RECORD SET:
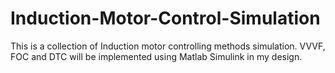 # Induction-Motor-Control-Simulation
This is a collection of Induction motor controlling methods simulation. VVVF, FOC and DTC will be implemented using Matlab Simulink in my design.
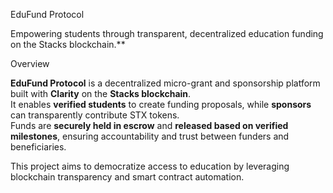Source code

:  EduFund Protocol

Empowering students through transparent, decentralized education funding on the Stacks blockchain.**

Overview

**EduFund Protocol** is a decentralized micro-grant and sponsorship platform built with **Clarity** on the **Stacks blockchain**.  
It enables **verified students** to create funding proposals, while **sponsors** can transparently contribute STX tokens.  
Funds are **securely held in escrow** and **released based on verified milestones**, ensuring accountability and trust between funders and beneficiaries.

This project aims to democratize access to education by leveraging blockchain transparency and smart contract automation.
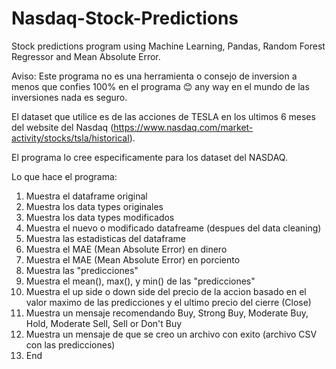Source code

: # Nasdaq-Stock-Predictions
Stock predictions program using Machine Learning, Pandas, Random Forest Regressor and Mean Absolute Error.

Aviso: Este programa no es una herramienta o consejo de inversion a menos que confies 100% en el programa 😊 any way en el mundo de las inversiones nada es seguro.

El dataset que utilice es de las acciones de TESLA en los ultimos 6 meses del website del Nasdaq (https://www.nasdaq.com/market-activity/stocks/tsla/historical).

El programa lo cree especificamente para los dataset del NASDAQ.

Lo que hace el programa:

1. Muestra el dataframe original
2. Muestra los data types originales
3. Muestra los data types modificados
4. Muestra el nuevo o modificado datafreame (despues del data cleaning)
5. Muestra las estadisticas del dataframe
6. Muestra el MAE (Mean Absolute Error) en dinero
7. Muestra el MAE (Mean Absolute Error) en porciento
8. Muestra las "predicciones"
9. Muestra el mean(), max(), y min() de las "predicciones"
10. Muestra el up side o down side del precio de la accion basado en el valor maximo de las predicciones y el ultimo precio del cierre (Close)
11. Muestra un mensaje recomendando Buy, Strong Buy, Moderate Buy, Hold, Moderate Sell, Sell or Don't Buy 
12. Muestra un mensaje de que se creo un archivo con exito (archivo CSV con las predicciones)
13. End
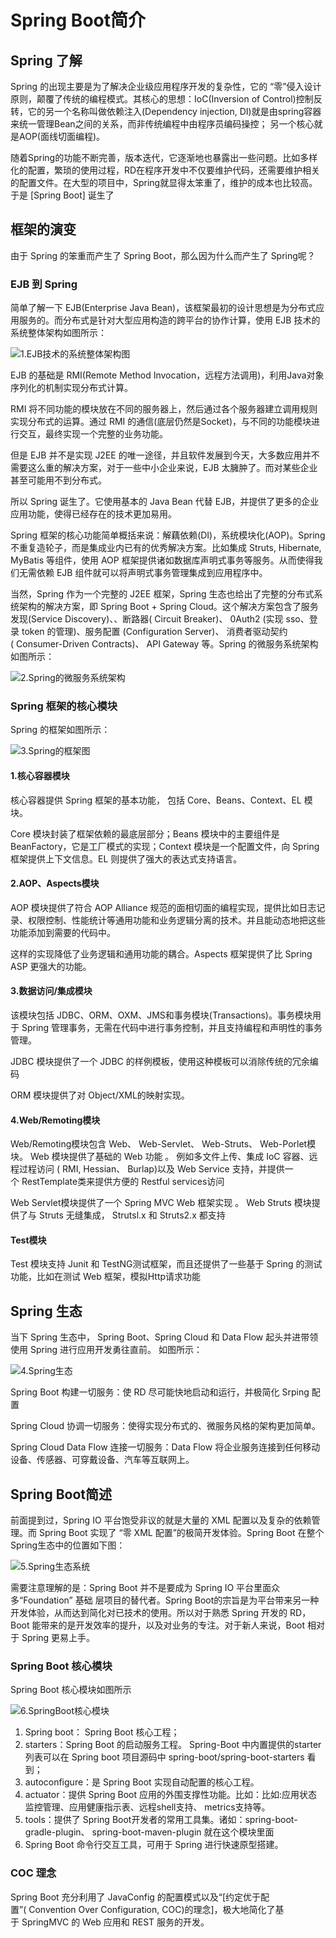 # Spring Boot简介

## Spring 了解

Spring 的出现主要是为了解决企业级应用程序开发的复杂性，它的 “零”侵入设计原则，颠覆了传统的编程模式。其核心的思想：IoC(Inversion of Control)控制反转，它的另一个名称叫做依赖注入(Dependency injection, DI)就是由spring容器来统一管理Bean之间的关系，而非传统编程中由程序员编码操控； 另一个核心就是AOP(面线切面编程)。

随着Spring的功能不断完善，版本迭代，它逐渐地也暴露出一些问题。比如多样化的配置，繁琐的使用过程，RD在程序开发中不仅要维护代码，还需要维护相关的配置文件。在大型的项目中，Spring就显得太笨重了，维护的成本也比较高。于是 [Spring Boot] 诞生了

## 框架的演变

由于 Spring 的笨重而产生了 Spring Boot，那么因为什么而产生了 Spring呢？

### EJB 到 Spring

简单了解一下 EJB(Enterprise Java Bean)，该框架最初的设计思想是为分布式应用服务的。而分布式是针对大型应用构造的跨平台的协作计算，使用 EJB 技术的系统整体架构如图所示：

![1.EJB技术的系统整体架构图](../图片/1.EJB技术的系统整体架构图.png)

EJB 的基础是 RMI(Remote Method Invocation，远程方法调用)，利用Java对象序列化的机制实现分布式计算。

RMI 将不同功能的模块放在不同的服务器上，然后通过各个服务器建立调用规则实现分布式的运算。通过 RMI 的通信(底层仍然是Socket)，与不同的功能模块进行交互，最终实现一个完整的业务功能。

但是 EJB 并不是实现 J2EE 的唯一途径，并且软件发展到今天，大多数应用并不需要这么重的解决方案，对于一些中小企业来说，EJB 太臃肿了。而对某些企业甚至可能用不到分布式。

所以 Spring 诞生了。它使用基本的 Java Bean 代替 EJB，并提供了更多的企业应用功能，使得已经存在的技术更加易用。

Spring 框架的核心功能简单概括来说：解藕依赖(DI)，系统模块化(AOP)。Spring 不重复造轮子，而是集成业内已有的优秀解决方案。比如集成 Struts, Hibernate, MyBatis 等组件，使用 AOP 框架提供诸如数据库声明式事务等服务。从而使得我们无需依赖 EJB 组件就可以将声明式事务管理集成到应用程序中。

当然，Spring 作为一个完整的 J2EE 框架，Spring 生态也给出了完整的分布式系统架构的解决方案，即 Spring Boot + Spring Cloud。这个解决方案包含了服务发现(Service Discovery)、、断路器( Circuit Breaker)、 0Auth2 (实现 sso、登录 token 的管理)、服务配置 (Configuration Server)、 消费者驱动契约( Consumer-Driven Contracts)、 API Gateway 等。Spring 的微服务系统架构如图所示：

![2.Spring的微服务系统架构](../图片/2.Spring的微服务系统架构.png)

### Spring 框架的核心模块

Spring 的框架如图所示：

![3.Spring的框架图](../图片/3.Spring的框架图.png)

#### 1.核心容器模块

核心容器提供 Spring 框架的基本功能， 包括 Core、Beans、Context、EL 模块。

Core 模块封装了框架依赖的最底层部分；Beans 模块中的主要组件是 BeanFactory，它是工厂模式的实现；Context 模块是一个配置文件，向 Spring 框架提供上下文信息。EL 则提供了强大的表达式支持语言。

#### 2.AOP、Aspects模块

AOP 模块提供了符合 AOP Alliance 规范的面相切面的编程实现，提供比如日志记录、权限控制、性能统计等通用功能和业务逻辑分离的技术。并且能动态地把这些功能添加到需要的代码中。

这样的实现降低了业务逻辑和通用功能的耦合。Aspects 框架提供了比 Spring ASP 更强大的功能。

#### 3.数据访问/集成模块

该模块包括 JDBC、ORM、OXM、JMS和事务模块(Transactions)。事务模块用于 Spring 管理事务，无需在代码中进行事务控制，并且支持编程和声明性的事务管理。

JDBC 模块提供了一个 JDBC 的样例模板，使用这种模板可以消除传统的冗余编码

ORM 模块提供了对 Object/XML的映射实现。

#### 4.Web/Remoting模块

Web/Remoting模块包含 Web、 Web-Servlet、 Web-Struts、 Web-Porlet模块。
Web 模块提供了基础的 Web 功能 。 例如多文件上传、集成 IoC 容器、远程过程访问
( RMI, Hessian、 Burlap)以及 Web Service 支持，并提供一个 RestTemplate类来提供方便的 Restful services访问

Web Servlet模块提供了一个 Spring MVC Web 框架实现 。
Web Struts 模块提供了与 Struts 无缝集成， Strutsl.x 和 Struts2.x 都支持

#### Test模块

Test 模块支持 Junit 和 TestNG测试框架，而且还提供了一些基于 Spring 的测试功能，比如在测试 Web 框架，模拟Http请求功能

## Spring 生态

当下 Spring 生态中， Spring Boot、Spring Cloud 和 Data Flow 起头并进带领使用 Spring 进行应用开发勇往直前。 如图所示：

![4.Spring生态](../图片/4.Spring生态.png)

Spring Boot 构建一切服务：使 RD 尽可能快地启动和运行，并极简化 Srping 配置

Spring Cloud 协调一切服务：使得实现分布式的、微服务风格的架构更加简单。

Spring Cloud Data Flow 连接一切服务：Data Flow 将企业服务连接到任何移动设备、传感器、可穿戴设备、汽车等互联网上。

## Spring Boot简述

前面提到过，Spring IO 平台饱受非议的就是大量的 XML 配置以及复杂的依赖管理。而 Spring Boot 实现了 “零 XML 配置”的极简开发体验。Spring Boot 在整个 Spring生态中的位置如下图：

![5.Spring生态系统](../图片/5.Spring生态系统.png)

需要注意理解的是：Spring Boot 并不是要成为 Spring IO 平台里面众多“Foundation” 基础 层项目的替代者。Spring Boot的宗旨是为平台带来另一种开发体验，从而达到简化对已技术的使用。所以对于熟悉 Spring 开发的 RD，Boot 能带来的是开发效率的提升，以及对业务的专注。对于新人来说，Boot 相对于 Spring 更易上手。

### Spring Boot 核心模块

Spring Boot 核心模块如图所示

![6.SpringBoot核心模块](../图片/6.SpringBoot核心模块.png)

1. Spring boot： Spring Boot 核心工程；
2. starters：Spring Boot 的启动服务工程。 Spring-Boot 中内置提供的starter列表可以在 Spring boot 项目源码中 spring-boot/spring-boot-starters 看到；
3. autoconfigure：是 Spring Boot 实现自动配置的核心工程。
4. actuator：提供 Spring Boot 应用的外围支撑性功能。比如：比如:应用状态监控管理、应用健康指示表、远程shell支持、 metrics支持等。
5. tools：提供了 Spring Boot开发者的常用工具集。诸如：spring-boot-gradle-plugin、 spring-boot-maven-plugin 就在这个模块里面
6. Spring Boot 命令行交互工具，可用于 Spring 进行快速原型搭建。

### COC 理念

Spring Boot 充分利用了 JavaConfig 的配置模式以及“[约定优于配置”( Convention Over Configuration, COC)的理念]，极大地简化了基于 SpringMVC 的 Web 应用和 REST 服务的开发。

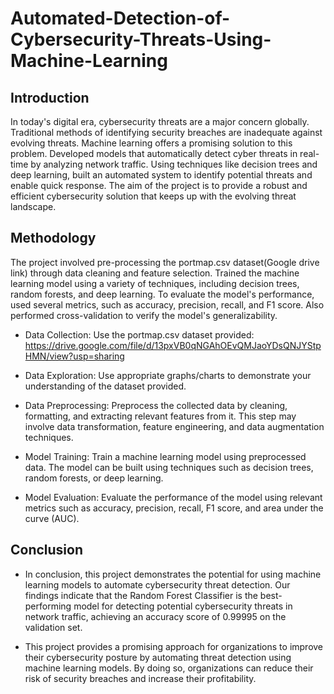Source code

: # Automated-Detection-of-Cybersecurity-Threats-Using-Machine-Learning
## Introduction
In today's digital era, cybersecurity threats are a major concern globally. Traditional methods of identifying security breaches are inadequate against evolving threats. Machine learning offers a promising solution to this problem. Developed models that automatically detect cyber threats in real-time by analyzing network traffic. Using techniques like decision trees and deep learning, built an automated system to identify potential threats and enable quick response. The aim of the project is to provide a robust and efficient cybersecurity solution that keeps up with the evolving threat landscape.
## Methodology
The project involved pre-processing the portmap.csv dataset(Google drive link) through data cleaning and feature selection. Trained the machine learning model using a variety of techniques, including decision trees, random forests, and deep learning. To evaluate the model's performance, used several metrics, such as accuracy, precision, recall, and F1 score. Also performed cross-validation to verify the model's generalizability.

- Data Collection: Use the portmap.csv dataset provided: https://drive.google.com/file/d/13pxVB0qNGAhOEvQMJaoYDsQNJYStpHMN/view?usp=sharing

- Data Exploration: Use appropriate graphs/charts to demonstrate your understanding of the dataset provided.

- Data Preprocessing: Preprocess the collected data by cleaning, formatting, and extracting relevant features from it. This step may involve data transformation, feature engineering, and data augmentation techniques.

- Model Training: Train a machine learning model using preprocessed data. The model can be built using techniques such as decision trees, random forests, or deep learning.

- Model Evaluation: Evaluate the performance of the model using relevant metrics such as accuracy, precision, recall, F1 score, and area under the curve (AUC).
## Conclusion
- In conclusion, this project demonstrates the potential for using machine learning models to automate cybersecurity threat detection. Our findings indicate that the Random Forest Classifier is the best-performing model for detecting potential cybersecurity threats in network traffic, achieving an accuracy score of 0.99995 on the validation set.

- This project provides a promising approach for organizations to improve their cybersecurity posture by automating threat detection using machine learning models. By doing so, organizations can reduce their risk of security breaches and increase their profitability.
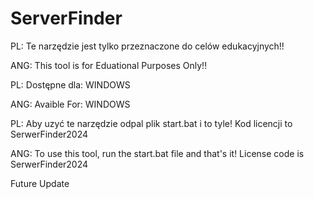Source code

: # ServerFinder
PL: Te narzędzie jest tylko przeznaczone do celów edukacyjnych!!

ANG: This tool is for Eduational Purposes Only!!

PL: Dostępne dla: WINDOWS

ANG: Avaible For: WINDOWS

PL: Aby uzyć te narzędzie odpal plik start.bat i to tyle! Kod licencji to SerwerFinder2024

ANG: To use this tool, run the start.bat file and that's it! License code is SerwerFinder2024

Future Update
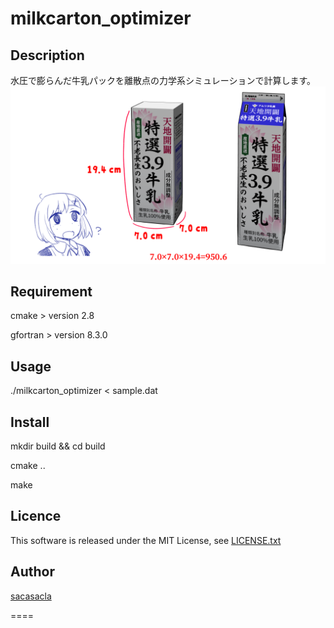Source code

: # milkcarton_optimizer

## Description

水圧で膨らんだ牛乳パックを離散点の力学系シミュレーションで計算します。
![carton.png](https://github.com/sacasacla/milkcarton_optimizer/blob/master/dat/carton.png)

## Requirement

cmake > version 2.8

gfortran > version 8.3.0

## Usage

./milkcarton_optimizer < sample.dat

## Install

mkdir build && cd build

cmake ..

make

## Licence

This software is released under the MIT License, see [LICENSE.txt](https://github.com/sacasacla/milkcarton_optimizer/blob/master/LICENSE.txt)

## Author

[sacasacla](https://github.com/sacasacla)

====
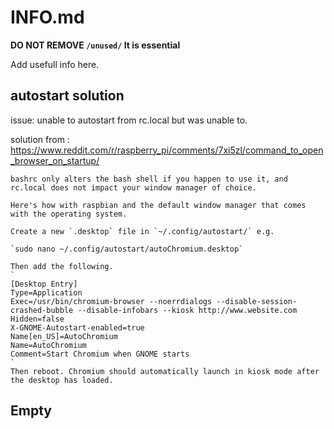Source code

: # INFO.md

**DO NOT REMOVE `/unused/` It is essential**

Add usefull info here.

## autostart solution
issue: unable to autostart from rc.local but was unable to. 

solution from : https://www.reddit.com/r/raspberry_pi/comments/7xi5zl/command_to_open_browser_on_startup/

	bashrc only alters the bash shell if you happen to use it, and rc.local does not impact your window manager of choice.

	Here's how with raspbian and the default window manager that comes with the operating system.

	Create a new `.desktop` file in `~/.config/autostart/` e.g.

	`sudo nano ~/.config/autostart/autoChromium.desktop`

	Then add the following.
	`
	[Desktop Entry]
	Type=Application
	Exec=/usr/bin/chromium-browser --noerrdialogs --disable-session-crashed-bubble --disable-infobars --kiosk http://www.website.com
	Hidden=false
	X-GNOME-Autostart-enabled=true
	Name[en_US]=AutoChromium
	Name=AutoChromium
	Comment=Start Chromium when GNOME starts
	`
	Then reboot. Chromium should automatically launch in kiosk mode after the desktop has loaded.

## Empty
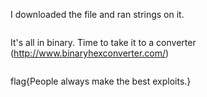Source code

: I downloaded the file and ran strings on it.

<img src=''>

It's all in binary. Time to take it to a converter (http://www.binaryhexconverter.com/)

<img src=''>

flag{People always make the best exploits.}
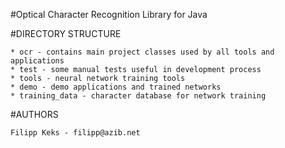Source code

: #Optical Character Recognition Library for Java

#DIRECTORY STRUCTURE

    * ocr - contains main project classes used by all tools and applications
    * test - some manual tests useful in development process
    * tools - neural network training tools
    * demo - demo applications and trained networks
    * training_data - character database for network training

#AUTHORS

    Filipp Keks - filipp@azib.net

ASSIGNED TASK:
Copy each line of the data that contains the word "Muestra", leaving the other lines out.

PROBLEM SOLUTION:
1. Muestra el dataframe original
2. Muestra los data types originales
3. Muestra los data types modificados
4. Muestra el nuevo o modificado datafreame (despues del data cleaning)
5. Muestra las estadisticas del dataframe
6. Muestra el MAE (Mean Absolute Error) en dinero
7. Muestra el MAE (Mean Absolute Error) en porciento
8. Muestra las "predicciones"
9. Muestra el mean(), max(), y min() de las "predicciones"
10. Muestra el up side o down side del precio de la accion basado en el valor maximo de las predicciones y el ultimo precio del cierre (Close)
11. Muestra un mensaje recomendando Buy, Strong Buy, Moderate Buy, Hold, Moderate Sell, Sell or Don't Buy 
12. Muestra un mensaje de que se creo un archivo con exito (archivo CSV con las predicciones)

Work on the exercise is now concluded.